**** Records shown ****

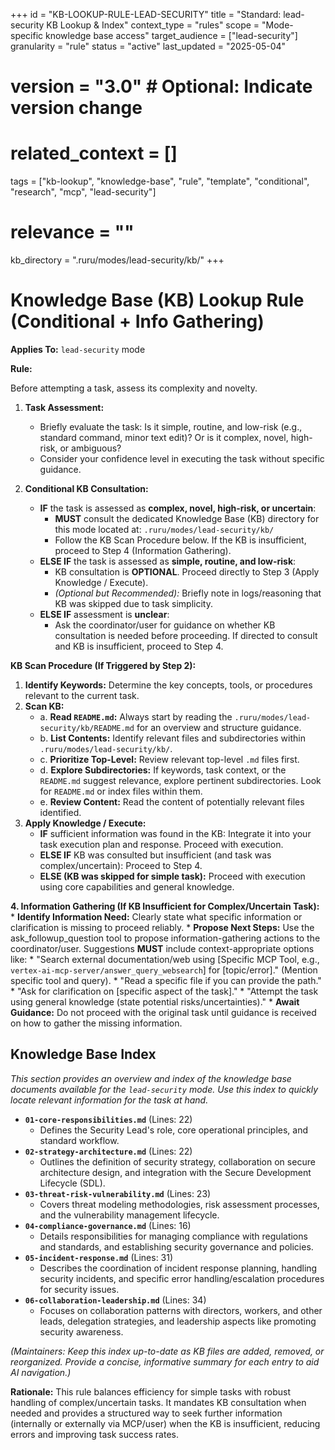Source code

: +++
id = "KB-LOOKUP-RULE-LEAD-SECURITY"
title = "Standard: lead-security KB Lookup & Index"
context_type = "rules"
scope = "Mode-specific knowledge base access"
target_audience = ["lead-security"]
granularity = "rule"
status = "active"
last_updated = "2025-05-04"
# version = "3.0" # Optional: Indicate version change
# related_context = []
tags = ["kb-lookup", "knowledge-base", "rule", "template", "conditional", "research", "mcp", "lead-security"]
# relevance = ""
kb_directory = ".ruru/modes/lead-security/kb/"
+++

# Knowledge Base (KB) Lookup Rule (Conditional + Info Gathering)

**Applies To:** `lead-security` mode

**Rule:**

Before attempting a task, assess its complexity and novelty.

1.  **Task Assessment:**
    *   Briefly evaluate the task: Is it simple, routine, and low-risk (e.g., standard command, minor text edit)? Or is it complex, novel, high-risk, or ambiguous?
    *   Consider your confidence level in executing the task without specific guidance.

2.  **Conditional KB Consultation:**
    *   **IF** the task is assessed as **complex, novel, high-risk, or uncertain**:
        *   **MUST** consult the dedicated Knowledge Base (KB) directory for this mode located at: `.ruru/modes/lead-security/kb/`
        *   Follow the KB Scan Procedure below. If the KB is insufficient, proceed to Step 4 (Information Gathering).
    *   **ELSE IF** the task is assessed as **simple, routine, and low-risk**:
        *   KB consultation is **OPTIONAL**. Proceed directly to Step 3 (Apply Knowledge / Execute).
        *   *(Optional but Recommended):* Briefly note in logs/reasoning that KB was skipped due to task simplicity.
    *   **ELSE IF** assessment is **unclear**:
        *   Ask the coordinator/user for guidance on whether KB consultation is needed before proceeding. If directed to consult and KB is insufficient, proceed to Step 4.

**KB Scan Procedure (If Triggered by Step 2):**

1.  **Identify Keywords:** Determine the key concepts, tools, or procedures relevant to the current task.
2.  **Scan KB:**
    *   a. **Read `README.md`:** Always start by reading the `.ruru/modes/lead-security/kb/README.md` for an overview and structure guidance.
    *   b. **List Contents:** Identify relevant files and subdirectories within `.ruru/modes/lead-security/kb/`.
    *   c. **Prioritize Top-Level:** Review relevant top-level `.md` files first.
    *   d. **Explore Subdirectories:** If keywords, task context, or the `README.md` suggest relevance, explore pertinent subdirectories. Look for `README.md` or index files within them.
    *   e. **Review Content:** Read the content of potentially relevant files identified.
3.  **Apply Knowledge / Execute:**
    *   **IF** sufficient information was found in the KB: Integrate it into your task execution plan and response. Proceed with execution.
    *   **ELSE IF** KB was consulted but insufficient (and task was complex/uncertain): Proceed to Step 4.
    *   **ELSE (KB was skipped for simple task):** Proceed with execution using core capabilities and general knowledge.

**4. Information Gathering (If KB Insufficient for Complex/Uncertain Task):**
    *   **Identify Information Need:** Clearly state what specific information or clarification is missing to proceed reliably.
    *   **Propose Next Steps:** Use the ask_followup_question tool to propose information-gathering actions to the coordinator/user. Suggestions **MUST** include context-appropriate options like:
        *   "Search external documentation/web using [Specific MCP Tool, e.g., `vertex-ai-mcp-server/answer_query_websearch`] for [topic/error]." (Mention specific tool and query).
        *   "Read a specific file if you can provide the path."
        *   "Ask for clarification on [specific aspect of the task]."
        *   "Attempt the task using general knowledge (state potential risks/uncertainties)."
    *   **Await Guidance:** Do not proceed with the original task until guidance is received on how to gather the missing information.

## Knowledge Base Index

*This section provides an overview and index of the knowledge base documents available for the `lead-security` mode. Use this index to quickly locate relevant information for the task at hand.*

*   **`01-core-responsibilities.md`** (Lines: 22)
    *   Defines the Security Lead's role, core operational principles, and standard workflow.
*   **`02-strategy-architecture.md`** (Lines: 22)
    *   Outlines the definition of security strategy, collaboration on secure architecture design, and integration with the Secure Development Lifecycle (SDL).
*   **`03-threat-risk-vulnerability.md`** (Lines: 23)
    *   Covers threat modeling methodologies, risk assessment processes, and the vulnerability management lifecycle.
*   **`04-compliance-governance.md`** (Lines: 16)
    *   Details responsibilities for managing compliance with regulations and standards, and establishing security governance and policies.
*   **`05-incident-response.md`** (Lines: 31)
    *   Describes the coordination of incident response planning, handling security incidents, and specific error handling/escalation procedures for security issues.
*   **`06-collaboration-leadership.md`** (Lines: 34)
    *   Focuses on collaboration patterns with directors, workers, and other leads, delegation strategies, and leadership aspects like promoting security awareness.

*(Maintainers: Keep this index up-to-date as KB files are added, removed, or reorganized. Provide a concise, informative summary for each entry to aid AI navigation.)*


**Rationale:** This rule balances efficiency for simple tasks with robust handling of complex/uncertain tasks. It mandates KB consultation when needed and provides a structured way to seek further information (internally or externally via MCP/user) when the KB is insufficient, reducing errors and improving task success rates.
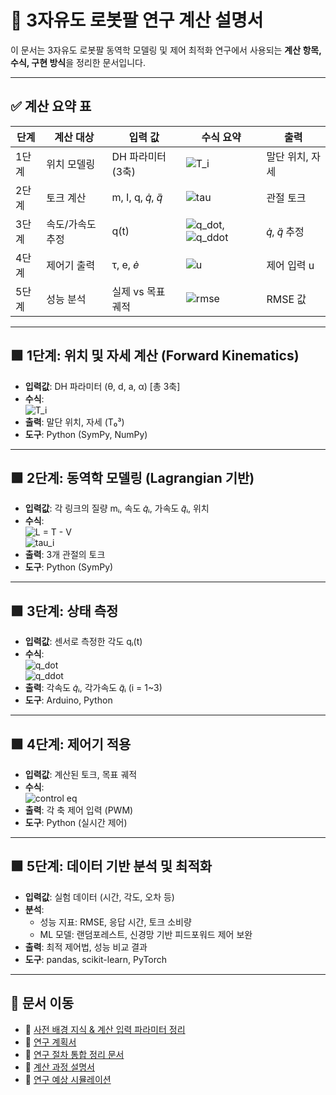 # 📐 3자유도 로봇팔 연구 계산 설명서

이 문서는 3자유도 로봇팔 동역학 모델링 및 제어 최적화 연구에서 사용되는 **계산 항목, 수식, 구현 방식**을 정리한 문서입니다.

---

## ✅ 계산 요약 표

| 단계 | 계산 대상        | 입력 값                 | 수식 요약                                                                 | 출력             |
|------|-------------------|--------------------------|---------------------------------------------------------------------------|------------------|
| 1단계 | 위치 모델링       | DH 파라미터 (3축)        | ![T_i](https://latex.codecogs.com/svg.image?T_i%20%3D%20Rot_z(\theta_i)\cdot%20Trans_z(d_i)\cdot%20Trans_x(a_i)\cdot%20Rot_x(\alpha_i)) | 말단 위치, 자세 |
| 2단계 | 토크 계산         | m, I, q, 𝑞̇, 𝑞̈        | ![tau](https://latex.codecogs.com/svg.image?\tau_i%20%3D%20\frac{d}{dt}\left(\frac{\partial%20L}{\partial%20\dot{q}_i}\right)%20-%20\frac{\partial%20L}{\partial%20q_i}) | 관절 토크       |
| 3단계 | 속도/가속도 추정 | q(t)                    | ![q_dot](https://latex.codecogs.com/svg.image?\dot{q}%20%3D%20\frac{q(t)-q(t-\Delta%20t)}{\Delta%20t}), ![q_ddot](https://latex.codecogs.com/svg.image?\ddot{q}%20%3D%20\frac{\dot{q}(t)-\dot{q}(t-\Delta%20t)}{\Delta%20t}) | 𝑞̇, 𝑞̈ 추정      |
| 4단계 | 제어기 출력       | τ, e, 𝑒̇               | ![u](https://latex.codecogs.com/svg.image?u%20%3D%20\tau%20%2B%20K_p%20e%20%2B%20K_d%20\dot{e}) | 제어 입력 u      |
| 5단계 | 성능 분석         | 실제 vs 목표 궤적       | ![rmse](https://latex.codecogs.com/svg.image?RMSE%20%3D%20\sqrt{\frac{1}{n}\sum(q_{target}-q_{actual})^2}) | RMSE 값          |

---

## 🟩 1단계: 위치 및 자세 계산 (Forward Kinematics)

- **입력값**: DH 파라미터 (θ, d, a, α) [총 3축]
- **수식**:  
  ![T_i](https://latex.codecogs.com/svg.image?T_i%20%3D%20Rot_z(\theta_i)%20%5Ccdot%20Trans_z(d_i)%20%5Ccdot%20Trans_x(a_i)%20%5Ccdot%20Rot_x(\alpha_i))
- **출력**: 말단 위치, 자세 (T₀³)
- **도구**: Python (SymPy, NumPy)

---

## 🟩 2단계: 동역학 모델링 (Lagrangian 기반)

- **입력값**: 각 링크의 질량 mᵢ, 속도 𝑞̇ᵢ, 가속도 𝑞̈ᵢ, 위치
- **수식**:  
  ![L = T - V](https://latex.codecogs.com/svg.image?L%20%3D%20T%20-%20V)  
  ![tau_i](https://latex.codecogs.com/svg.image?\tau_i%20%3D%20\frac{d}{dt}\left(\frac{\partial%20L}{\partial%20\dot{q}_i}\right)%20-%20\frac{\partial%20L}{\partial%20q_i})
- **출력**: 3개 관절의 토크
- **도구**: Python (SymPy)

---

## 🟩 3단계: 상태 측정

- **입력값**: 센서로 측정한 각도 qᵢ(t)
- **수식**:  
  ![q_dot](https://latex.codecogs.com/svg.image?\dot{q}_i%20%3D%20\frac{q_i(t)%20-%20q_i(t-\Delta%20t)}{\Delta%20t})  
  ![q_ddot](https://latex.codecogs.com/svg.image?\ddot{q}_i%20%3D%20\frac{\dot{q}_i(t)%20-%20\dot{q}_i(t-\Delta%20t)}{\Delta%20t})
- **출력**: 각속도 𝑞̇ᵢ, 각가속도 𝑞̈ᵢ (i = 1~3)
- **도구**: Arduino, Python

---

## 🟩 4단계: 제어기 적용

- **입력값**: 계산된 토크, 목표 궤적
- **수식**:  
  ![control eq](https://latex.codecogs.com/svg.image?u%20%3D%20\tau%20+%20K_p%20e%20+%20K_d%20\dot{e})
- **출력**: 각 축 제어 입력 (PWM)
- **도구**: Python (실시간 제어)

---

## 🟩 5단계: 데이터 기반 분석 및 최적화

- **입력값**: 실험 데이터 (시간, 각도, 오차 등)
- **분석**:
  - 성능 지표: RMSE, 응답 시간, 토크 소비량
  - ML 모델: 랜덤포레스트, 신경망 기반 피드포워드 제어 보완
- **출력**: 최적 제어법, 성능 비교 결과
- **도구**: pandas, scikit-learn, PyTorch

---

## 🔁 문서 이동

- 📄 [사전 배경 지식 & 계산 입력 파라미터 정리](pre-investigation.md)
- 🧪 [연구 계획서](research-docs.md)
- 📄 [연구 절차 통합 정리 문서](solution-guide.md)
- 🧪 [계산 과정 설명서](calculate.md)
- 📄 [연구 예상 시뮬레이션](simulation.md)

****

Copy each line of the listing that includes "Scan".

        *   Follow the KB Scan Procedure below. If the KB is insufficient, proceed to Step 4 (Information Gathering).
**KB Scan Procedure (If Triggered by Step 2):**
2.  **Scan KB:**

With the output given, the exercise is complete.